Follow me.......





Friday, December 5, 2008

One Year Ago Today.....

I was a scale whore....
These days I'm faithful to just one.....

Yes, a year ago today, I declared it as the day that I officially lost 50 pounds. That was one year ago?
I don't know if I should give myself a round of applause or throw tomatoes at myself. If I am doing the math right--it took me a little less than 4 months (August 10-December 5) to lose 50 pounds last year BUT it took me a year to lose 34 since. Alright, alright. Spare me the explanations and support and rationale. I get it. I'm just saying....

Here's the thing...you would think that as time went on, I'd just get better and better at this lapbanded life thing and this losing weight thing. Which would translate into more weight loss. Yes, I suppose it did. At least I feel that way---on most days except today! I mean--34 pounds is nothing to sneeze at. But, it's not 50. And, I guess if I look at the bright side--I could have just stopped at 50 and still be at 50. Or, if I really wanted to look at it differently--I could say that if I didn't make the decision to get my lapband....I could be 84 pounds heavier (which is entirely possible). I mean--no matter what--it's all good. Right? So, why is it that I'm not feeling the love today?

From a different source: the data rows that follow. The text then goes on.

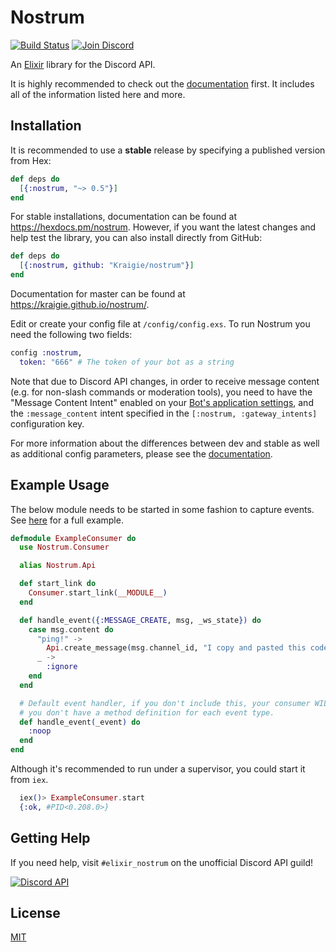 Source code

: # Nostrum

[![Build Status](https://github.com/Kraigie/nostrum/workflows/Test%20&%20Lint/badge.svg)](https://github.com/Kraigie/nostrum/actions)
[![Join Discord](https://img.shields.io/badge/discord-join-7289DA.svg)](https://discord.gg/2Bgn8nW)

An [Elixir](http://elixir-lang.org/) library for the Discord API.

It is highly recommended to check out the
[documentation](https://kraigie.github.io/nostrum/) first. It includes all of the
information listed here and more.

## Installation

It is recommended to use a **stable** release by specifying a published
version from Hex:

```elixir
def deps do
  [{:nostrum, "~> 0.5"}]
end
```

For stable installations, documentation can be found at
https://hexdocs.pm/nostrum. However, if you want the latest changes and help
test the library, you can also install directly from GitHub:

```elixir
def deps do
  [{:nostrum, github: "Kraigie/nostrum"}]
end
```

Documentation for master can be found at https://kraigie.github.io/nostrum/.

Edit or create your config file at `/config/config.exs`. To run Nostrum you
need the following two fields:

```elixir
config :nostrum,
  token: "666" # The token of your bot as a string
```

Note that due to Discord API changes, in order to receive message content (e.g.
for non-slash commands or moderation tools), you need to have the "Message
Content Intent" enabled on your [Bot's application
settings](https://discord.com/developers/applications/), and the
`:message_content` intent specified in the `[:nostrum, :gateway_intents]`
configuration key.

For more information about the differences between dev and stable as well as
additional config parameters, please see the
[documentation](https://kraigie.github.io/nostrum/).

## Example Usage
The below module needs to be started in some fashion to capture events. See
[here](https://github.com/Kraigie/nostrum/blob/master/examples/event_consumer.ex)
for a full example.

```Elixir
defmodule ExampleConsumer do
  use Nostrum.Consumer

  alias Nostrum.Api

  def start_link do
    Consumer.start_link(__MODULE__)
  end

  def handle_event({:MESSAGE_CREATE, msg, _ws_state}) do
    case msg.content do
      "ping!" ->
        Api.create_message(msg.channel_id, "I copy and pasted this code")
      _ ->
        :ignore
    end
  end

  # Default event handler, if you don't include this, your consumer WILL crash if
  # you don't have a method definition for each event type.
  def handle_event(_event) do
    :noop
  end
end
```

Although it's recommended to run under a supervisor, you could start it from `iex`.
```Elixir
  iex()> ExampleConsumer.start
  {:ok, #PID<0.208.0>}
```

## Getting Help

If you need help, visit `#elixir_nostrum` on the unofficial Discord API guild!

[![Discord API](https://discord.com/api/guilds/81384788765712384/embed.png?style=banner3)](https://discord.gg/2Bgn8nW)

## License
[MIT](https://opensource.org/licenses/MIT)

Chalk it all up to this funk that I am in. Because seriously folks...I am in a funk. I've been in funks before and all it took was a little time to wiggle my way out of it. So, I'm banking on that happening this funk-go-around. Hey....look at Britney (Spears, that is). One year ago, that girl was in a major funk....for all the world to see. And now she's got the whole world celebrating her birthday with her and she's got killer abs and her hair grew back to boot! Not only that--she's got moms like me rushing to get pricey tickets for her world tour. Despite the fact that she did all those things while she was in her grand funk. The world is supporting her, applauding her and giving her millions of dollars to help the cause. Yet....no one is doing the same for poor Amy Winehouse. I mean that girl never even shaved her head....although maybe she should have! I guess life is better for blondes....



Oh well...enough for the woe is me.
It's Friday. I am going to decorate for Christmas, do a little shopping, drink some wine....
Yep, that's what this -84 pound girl is going to do

3 comments:

Eileen, Founder, Organizer, Mayor and Chief Cook And Bottle Washer of the Anger Management Girls. said...

Ok girlie, you need to go to the state store and get a good bottle of wine. Put on White Christmas and decorate your house while downing bottle of wine. Or really splurge and get a good bottle of champaine.
Guaranteed to get you funk-less.

Jody V said...

OK Judi -

You need to take Eileen's advice. Then at night have your chai tea and martini chaser!! You deserve a break....Now take it!! That's an order. PLEASE enjoy your weekend!

Anonymous said...

Judi,
I am totally down with all the advice. BUT I am thinking....what the hell is going on? YOU are not a funky or down girl. I know YOU as the only person who sees gold when there is dirt. YOU are a half full in the glass person! My holidays are not the same withoit YOU in them! I depend on it! YOUR HOUSe ANd YOU is CHRIStMAs to me! I KNOW you would not let me down!